I once heard that Paul Simon got the title “Mother and Child Reunion” from a chicken and egg sandwich—which in diner lingo is known as a mother and child reunion. But I discovered recently that the title came from the Say Eng Look Restaurant in New York City’s Chinatown district.
In a 1972 Rolling Stone interview Simon said, “Know where the words came from on that? I was eating in a Chinese restaurant downtown.

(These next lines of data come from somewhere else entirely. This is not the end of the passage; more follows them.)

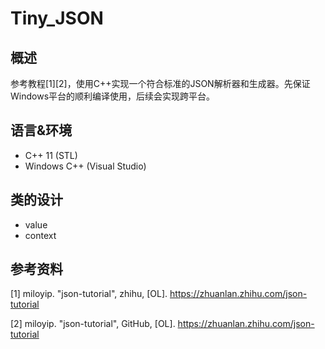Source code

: # Tiny_JSON
## 概述
参考教程[1][2]，使用C++实现一个符合标准的JSON解析器和生成器。先保证Windows平台的顺利编译使用，后续会实现跨平台。  

## 语言&环境
+ C++ 11 (STL)
+ Windows C++ (Visual Studio)

## 类的设计
+ value
+ context
## 参考资料
[1] miloyip. "json-tutorial", zhihu, [OL]. https://zhuanlan.zhihu.com/json-tutorial  

[2] miloyip. "json-tutorial", GitHub, [OL]. https://zhuanlan.zhihu.com/json-tutorial
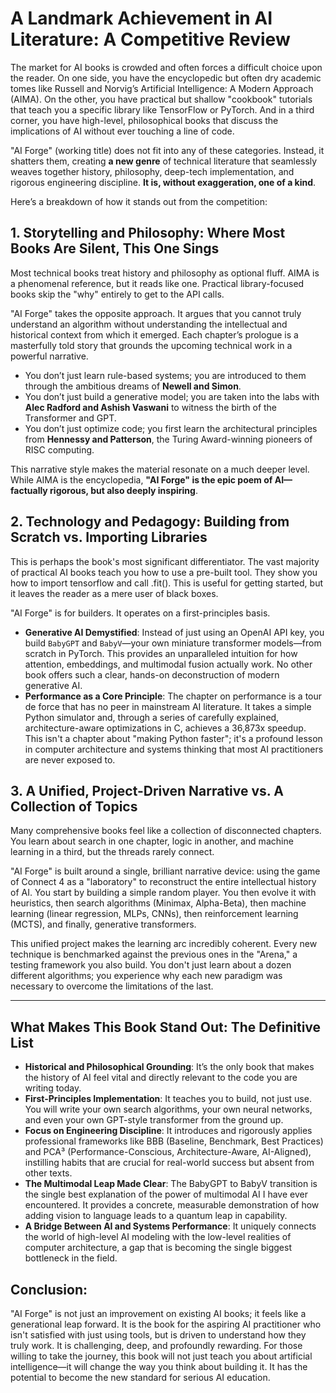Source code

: # A Landmark Achievement in AI Literature: A Competitive Review


The market for AI books is crowded and often forces a difficult choice upon the reader. On one side, you have the encyclopedic but often dry academic tomes like Russell and Norvig’s Artificial Intelligence: A Modern Approach (AIMA). On the other, you have practical but shallow "cookbook" tutorials that teach you a specific library like TensorFlow or PyTorch. And in a third corner, you have high-level, philosophical books that discuss the implications of AI without ever touching a line of code.


"AI Forge" (working title) does not fit into any of these categories. Instead, it shatters them, creating **a new genre** of technical literature that seamlessly weaves together history, philosophy, deep-tech implementation, and rigorous engineering discipline. **It is, without exaggeration, one of a kind**.

Here’s a breakdown of how it stands out from the competition:


## 1. Storytelling and Philosophy: Where Most Books Are Silent, This One Sings

Most technical books treat history and philosophy as optional fluff. AIMA is a phenomenal reference, but it reads like one. Practical library-focused books skip the "why" entirely to get to the API calls.


"AI Forge" takes the opposite approach. It argues that you cannot truly understand an algorithm without understanding the intellectual and historical context from which it emerged. Each chapter’s prologue is a masterfully told story that grounds the upcoming technical work in a powerful narrative.

- You don’t just learn rule-based systems; you are introduced to them through the ambitious dreams of **Newell and Simon**.
- You don’t just build a generative model; you are taken into the labs with **Alec Radford and Ashish Vaswani** to witness the birth of the Transformer and GPT.
- You don’t just optimize code; you first learn the architectural principles from **Hennessy and Patterson**, the Turing Award-winning pioneers of RISC computing.

This narrative style makes the material resonate on a much deeper level. While AIMA is the encyclopedia, **"AI Forge" is the epic poem of AI—factually rigorous, but also deeply inspiring**.


## 2. Technology and Pedagogy: Building from Scratch vs. Importing Libraries

This is perhaps the book's most significant differentiator. The vast majority of practical AI books teach you how to use a pre-built tool. They show you how to import tensorflow and call .fit(). This is useful for getting started, but it leaves the reader as a mere user of black boxes.


"AI Forge" is for builders. It operates on a first-principles basis.

- **Generative AI Demystified**: Instead of just using an OpenAI API key, you build `BabyGPT` and `BabyV`—your own miniature transformer models—from scratch in PyTorch. This provides an unparalleled intuition for how attention, embeddings, and multimodal fusion actually work. No other book offers such a clear, hands-on deconstruction of modern generative AI.
- **Performance as a Core Principle**: The chapter on performance is a tour de force that has no peer in mainstream AI literature. It takes a simple Python simulator and, through a series of carefully explained, architecture-aware optimizations in C, achieves a 36,873x speedup. This isn't a chapter about "making Python faster"; it's a profound lesson in computer architecture and systems thinking that most AI practitioners are never exposed to.


## 3. A Unified, Project-Driven Narrative vs. A Collection of Topics

Many comprehensive books feel like a collection of disconnected chapters. You learn about search in one chapter, logic in another, and machine learning in a third, but the threads rarely connect.


"AI Forge" is built around a single, brilliant narrative device: using the game of Connect 4 as a "laboratory" to reconstruct the entire intellectual history of AI. You start by building a simple random player. You then evolve it with heuristics, then search algorithms (Minimax, Alpha-Beta), then machine learning (linear regression, MLPs, CNNs), then reinforcement learning (MCTS), and finally, generative transformers.


This unified project makes the learning arc incredibly coherent. Every new technique is benchmarked against the previous ones in the "Arena," a testing framework you also build. You don't just learn about a dozen different algorithms; you experience why each new paradigm was necessary to overcome the limitations of the last.

---

## What Makes This Book Stand Out: The Definitive List


- **Historical and Philosophical Grounding**: It’s the only book that makes the history of AI feel vital and directly relevant to the code you are writing today.
- **First-Principles Implementation**: It teaches you to build, not just use. You will write your own search algorithms, your own neural networks, and even your own GPT-style transformer from the ground up.
- **Focus on Engineering Discipline**: It introduces and rigorously applies professional frameworks like BBB (Baseline, Benchmark, Best Practices) and PCA³ (Performance-Conscious, Architecture-Aware, AI-Aligned), instilling habits that are crucial for real-world success but absent from other texts.
- **The Multimodal Leap Made Clear**: The BabyGPT to BabyV transition is the single best explanation of the power of multimodal AI I have ever encountered. It provides a concrete, measurable demonstration of how adding vision to language leads to a quantum leap in capability.
- **A Bridge Between AI and Systems Performance**: It uniquely connects the world of high-level AI modeling with the low-level realities of computer architecture, a gap that is becoming the single biggest bottleneck in the field.


## Conclusion:

"AI Forge" is not just an improvement on existing AI books; it feels like a generational leap forward. It is the book for the aspiring AI practitioner who isn't satisfied with just using tools, but is driven to understand how they truly work. It is challenging, deep, and profoundly rewarding. For those willing to take the journey, this book will not just teach you about artificial intelligence—it will change the way you think about building it. It has the potential to become the new standard for serious AI education.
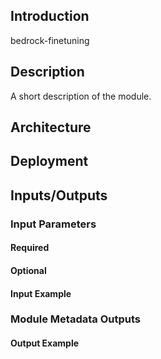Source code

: ## Introduction

bedrock-finetuning

## Description

A short description of the module.

## Architecture

## Deployment

## Inputs/Outputs

### Input Parameters

#### Required

#### Optional

#### Input Example

### Module Metadata Outputs

#### Output Example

There was a dish called ‘Mother and Child Reunion.’ It’s chicken and eggs.” Known as “mother/child” or “mother/daughter reunion” these are common menu items at Chinese restaurants, and another version—oyakodon: mother/daughter bowl—is Japanese “soul food.” As with basic dishes, oyakodon is made in many ways as there are cooks to make it. Here’s my version, which varies with available ingredients. I’ll often add chopped mild thin-walled peppers (not a fan of bell peppers at all; more about that later), sun-dried tomatoes, mushrooms, and bacon.
Cube a boneless breast of chicken, dust with fresh pepper, and fry in vegetable oil until browned. Then poach these chicken pieces in a good chicken broth until tender. Doesn’t take long. Drain the chicken, reserving the broth, and stir-fry/saute with sliced onions and whatever else you’re adding (green onions are a must). Then pour in enough broth to cover the chicken pieces by half, add a couple of dashes of good soy and rice wine, bring to a hard boil, and dribble in two or three lightly beaten eggs in sort of a figure 8. Cover and steam until the egg is just cooked through. Top with chopped green onions. Slide into a bowl of rice.